Resurrection is a third possibility. The father might die with the full assumption that he is leaving his son an orphan, but he might be brought back at great cost (which might also be why this fact is never mentioned in the first story but it might be hinted by the father saying things like "I owe her my life and more", "life is not the highest good", "one cannot always see the beginning or the end from the middle").

Retcons are difficult to write well. Even with hints and ambiguities in the first story, the reveal in the prequel can easily seem like a cheat or just an unnecessary confusion to some readers. Making the first story clearly matter (using the attractiveness and reality of the dream to emphasize the temptation, using the brother/uncle's love and dedication as an adoptive father in the first story to emphasize the fraternal love in the prequel, or using real death (with fear, pain, and grief) and the price others were willing to pay to bring him back to avoid a perception of insignificant death) is one way to reduce audience disappointment.

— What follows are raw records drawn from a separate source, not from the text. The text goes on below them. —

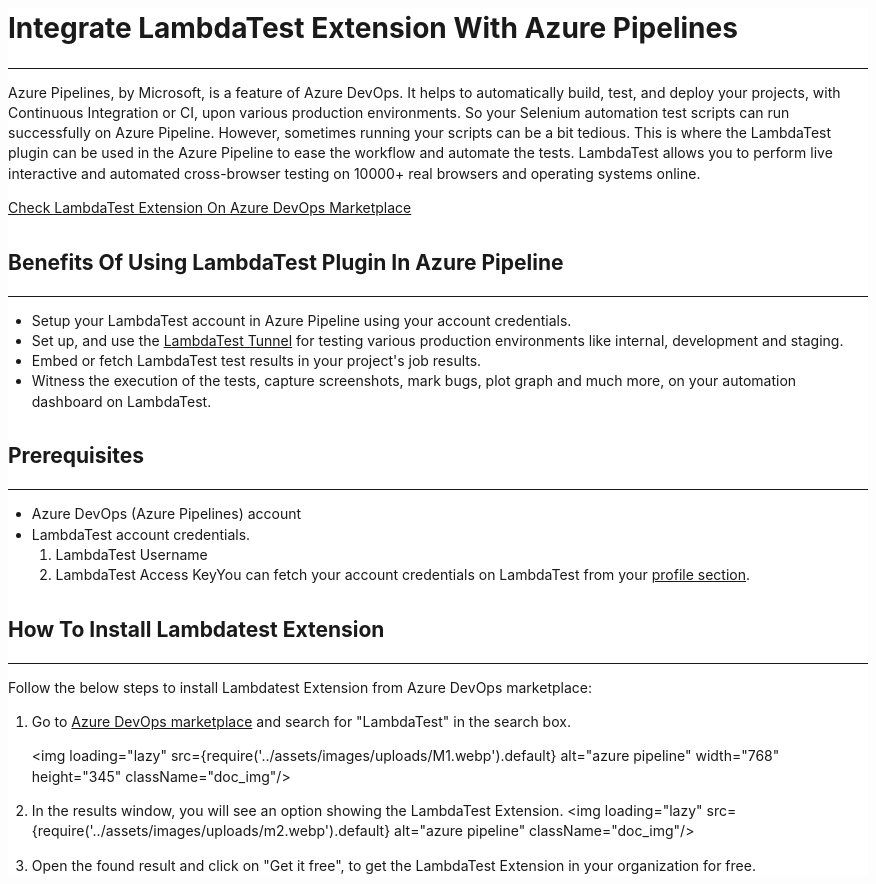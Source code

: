 # Integrate LambdaTest Extension With Azure Pipelines

* * *

Azure Pipelines, by Microsoft, is a feature of Azure DevOps. It helps to automatically build, test, and deploy your projects, with Continuous Integration or CI, upon various production environments. So your Selenium automation test scripts can run successfully on Azure Pipeline. However, sometimes running your scripts can be a bit tedious. This is where the LambdaTest plugin can be used in the Azure Pipeline to ease the workflow and automate the tests. LambdaTest allows you to perform live interactive and automated cross-browser testing on 10000+ real browsers and operating systems online.


<div className="download_btn mb-10">
<a href="https://marketplace.visualstudio.com/items?itemName=Lambdatest.lambda-azure-pipeline-extention">Check LambdaTest Extension On Azure DevOps Marketplace</a>
</div>


## Benefits Of Using LambdaTest Plugin In Azure Pipeline

* * *

*   Setup your LambdaTest account in Azure Pipeline using your account credentials.
*   Set up, and use the [LambdaTest Tunnel](/docs/testing-locally-hosted-pages/) for testing various production environments like internal, development and staging.
*   Embed or fetch LambdaTest test results in your project's job results.
*   Witness the execution of the tests, capture screenshots, mark bugs, plot graph and much more, on your automation dashboard on LambdaTest.

## Prerequisites

* * *

*   Azure DevOps (Azure Pipelines) account
*   LambdaTest account credentials.
    1.  LambdaTest Username
    2.  LambdaTest Access KeyYou can fetch your account credentials on LambdaTest from your [profile section](https://accounts.lambdatest.com/detail/profile).

## How To Install Lambdatest Extension

* * *

Follow the below steps to install Lambdatest Extension from Azure DevOps marketplace:

1.  Go to [Azure DevOps marketplace](https://marketplace.visualstudio.com/) and search for "LambdaTest" in the search box.

    <img loading="lazy" src={require('../assets/images/uploads/M1.webp').default} alt="azure pipeline" width="768" height="345" className="doc_img"/>

2.  In the results window, you will see an option showing the LambdaTest Extension. <img loading="lazy" src={require('../assets/images/uploads/m2.webp').default} alt="azure pipeline"  className="doc_img"/>

3.  Open the found result and click on "Get it free", to get the LambdaTest Extension in your organization for free.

Of course, none of these actually solve the problem of perceived risk since the readers of the first story will assume that the father survived. As the other answers state, the general outcome of success and survival need not be the primarily source of dramatic tension (happy endings are commonly expected). Death and outward failure are not the worst fates possible. In high fantasy, personal honor is likely to be highly valued ("Gawain and the Green Knight" has Gawain survive but at the cost of dishonor even if he was judged more honorable than other knights; or quoting Aral Vorkosigan's statement in A Civil Campaign (Chapter 15), "There is no more hollow feeling than to stand with your honor shattered at your feet while soaring public reputation wraps you in rewards. That's soul-destroying. The other way around is merely very, very irritating.").

How the character survives and succeeds (what cost, what heroic choice or determination, what clever device, what unexpected intervention, what flaw in the villain, etc.) can easily be more significant than the outcome.

In addition, when one is drawn into a story, facts and assumptions can be forgotten in the immediacy of the action as one's perception is guided more by feeling than by rational consideration.

Finally, dramatic tension is not the only reason people continue reading a story. For example, satisfaction in the felt truth of a story need not depend on the unexpected (people do re-read stories).